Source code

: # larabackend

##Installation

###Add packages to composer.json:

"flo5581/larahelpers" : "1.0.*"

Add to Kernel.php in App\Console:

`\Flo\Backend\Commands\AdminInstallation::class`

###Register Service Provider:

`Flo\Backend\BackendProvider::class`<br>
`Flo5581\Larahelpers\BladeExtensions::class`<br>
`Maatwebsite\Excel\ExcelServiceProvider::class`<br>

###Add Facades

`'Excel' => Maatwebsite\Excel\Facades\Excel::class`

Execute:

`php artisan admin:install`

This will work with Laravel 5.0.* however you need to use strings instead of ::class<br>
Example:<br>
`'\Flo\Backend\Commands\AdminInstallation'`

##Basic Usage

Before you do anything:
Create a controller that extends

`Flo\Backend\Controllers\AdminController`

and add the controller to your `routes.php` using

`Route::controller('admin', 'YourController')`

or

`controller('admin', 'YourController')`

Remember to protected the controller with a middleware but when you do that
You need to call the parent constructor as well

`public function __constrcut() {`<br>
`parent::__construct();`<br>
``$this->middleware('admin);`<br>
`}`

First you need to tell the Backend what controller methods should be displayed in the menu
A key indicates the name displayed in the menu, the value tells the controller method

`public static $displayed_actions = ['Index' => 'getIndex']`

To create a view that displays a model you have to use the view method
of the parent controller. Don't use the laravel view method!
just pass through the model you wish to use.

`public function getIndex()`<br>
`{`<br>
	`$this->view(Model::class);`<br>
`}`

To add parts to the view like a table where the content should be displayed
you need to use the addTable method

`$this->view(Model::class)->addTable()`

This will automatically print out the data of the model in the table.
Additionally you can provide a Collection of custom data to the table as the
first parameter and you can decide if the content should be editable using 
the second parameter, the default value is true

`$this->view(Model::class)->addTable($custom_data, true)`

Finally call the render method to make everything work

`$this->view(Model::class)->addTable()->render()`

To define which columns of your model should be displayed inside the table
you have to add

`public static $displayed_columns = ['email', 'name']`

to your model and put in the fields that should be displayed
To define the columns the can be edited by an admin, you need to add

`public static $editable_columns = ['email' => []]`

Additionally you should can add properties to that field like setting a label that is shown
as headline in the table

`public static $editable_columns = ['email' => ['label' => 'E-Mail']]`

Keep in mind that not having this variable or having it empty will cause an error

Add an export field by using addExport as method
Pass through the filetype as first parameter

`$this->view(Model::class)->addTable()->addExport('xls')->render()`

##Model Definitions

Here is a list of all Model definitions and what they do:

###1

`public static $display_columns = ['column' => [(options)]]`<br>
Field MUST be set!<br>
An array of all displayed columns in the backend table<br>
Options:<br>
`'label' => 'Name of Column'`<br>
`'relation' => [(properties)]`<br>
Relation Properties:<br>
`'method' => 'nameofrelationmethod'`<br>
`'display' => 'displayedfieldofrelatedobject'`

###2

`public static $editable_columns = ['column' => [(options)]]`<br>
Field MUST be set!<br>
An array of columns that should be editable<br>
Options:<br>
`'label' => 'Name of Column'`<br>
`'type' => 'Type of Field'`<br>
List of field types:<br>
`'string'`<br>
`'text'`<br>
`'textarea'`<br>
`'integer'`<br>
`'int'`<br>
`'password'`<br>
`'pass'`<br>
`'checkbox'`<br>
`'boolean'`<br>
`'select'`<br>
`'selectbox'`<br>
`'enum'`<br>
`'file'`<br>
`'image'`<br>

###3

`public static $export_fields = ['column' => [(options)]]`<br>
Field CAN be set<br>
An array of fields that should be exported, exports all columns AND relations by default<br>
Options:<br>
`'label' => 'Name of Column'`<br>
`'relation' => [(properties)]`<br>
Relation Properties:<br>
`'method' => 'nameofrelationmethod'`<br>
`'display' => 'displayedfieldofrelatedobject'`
####
WHAT IS NEEDED => Each entry above is to be transcribed exactly as it was written.

ANSWER TO THE EXERCISE =>
Source code

: # larabackend

##Installation

###Add packages to composer.json:

"flo5581/larahelpers" : "1.0.*"

Add to Kernel.php in App\Console:

`\Flo\Backend\Commands\AdminInstallation::class`

###Register Service Provider:

`Flo\Backend\BackendProvider::class`<br>
`Flo5581\Larahelpers\BladeExtensions::class`<br>
`Maatwebsite\Excel\ExcelServiceProvider::class`<br>

###Add Facades

`'Excel' => Maatwebsite\Excel\Facades\Excel::class`

Execute:

`php artisan admin:install`

This will work with Laravel 5.0.* however you need to use strings instead of ::class<br>
Example:<br>
`'\Flo\Backend\Commands\AdminInstallation'`

##Basic Usage

Before you do anything:
Create a controller that extends

`Flo\Backend\Controllers\AdminController`

and add the controller to your `routes.php` using

`Route::controller('admin', 'YourController')`

or

`controller('admin', 'YourController')`

Remember to protected the controller with a middleware but when you do that
You need to call the parent constructor as well

`public function __constrcut() {`<br>
`parent::__construct();`<br>
``$this->middleware('admin);`<br>
`}`

First you need to tell the Backend what controller methods should be displayed in the menu
A key indicates the name displayed in the menu, the value tells the controller method

`public static $displayed_actions = ['Index' => 'getIndex']`

To create a view that displays a model you have to use the view method
of the parent controller. Don't use the laravel view method!
just pass through the model you wish to use.

`public function getIndex()`<br>
`{`<br>
	`$this->view(Model::class);`<br>
`}`

To add parts to the view like a table where the content should be displayed
you need to use the addTable method

`$this->view(Model::class)->addTable()`

This will automatically print out the data of the model in the table.
Additionally you can provide a Collection of custom data to the table as the
first parameter and you can decide if the content should be editable using 
the second parameter, the default value is true

`$this->view(Model::class)->addTable($custom_data, true)`

Finally call the render method to make everything work

`$this->view(Model::class)->addTable()->render()`

To define which columns of your model should be displayed inside the table
you have to add

`public static $displayed_columns = ['email', 'name']`

to your model and put in the fields that should be displayed
To define the columns the can be edited by an admin, you need to add

`public static $editable_columns = ['email' => []]`

Additionally you should can add properties to that field like setting a label that is shown
as headline in the table

`public static $editable_columns = ['email' => ['label' => 'E-Mail']]`

Keep in mind that not having this variable or having it empty will cause an error

Add an export field by using addExport as method
Pass through the filetype as first parameter

`$this->view(Model::class)->addTable()->addExport('xls')->render()`

##Model Definitions

Here is a list of all Model definitions and what they do:

###1

`public static $display_columns = ['column' => [(options)]]`<br>
Field MUST be set!<br>
An array of all displayed columns in the backend table<br>
Options:<br>
`'label' => 'Name of Column'`<br>
`'relation' => [(properties)]`<br>
Relation Properties:<br>
`'method' => 'nameofrelationmethod'`<br>
`'display' => 'displayedfieldofrelatedobject'`

###2

`public static $editable_columns = ['column' => [(options)]]`<br>
Field MUST be set!<br>
An array of columns that should be editable<br>
Options:<br>
`'label' => 'Name of Column'`<br>
`'type' => 'Type of Field'`<br>
List of field types:<br>
`'string'`<br>
`'text'`<br>
`'textarea'`<br>
`'integer'`<br>
`'int'`<br>
`'password'`<br>
`'pass'`<br>
`'checkbox'`<br>
`'boolean'`<br>
`'select'`<br>
`'selectbox'`<br>
`'enum'`<br>
`'file'`<br>
`'image'`<br>

###3

`public static $export_fields = ['column' => [(options)]]`<br>
Field CAN be set<br>
An array of fields that should be exported, exports all columns AND relations by default<br>
Options:<br>
`'label' => 'Name of Column'`<br>
`'relation' => [(properties)]`<br>
Relation Properties:<br>
`'method' => 'nameofrelationmethod'`<br>
`'display' => 'displayedfieldofrelatedobject'`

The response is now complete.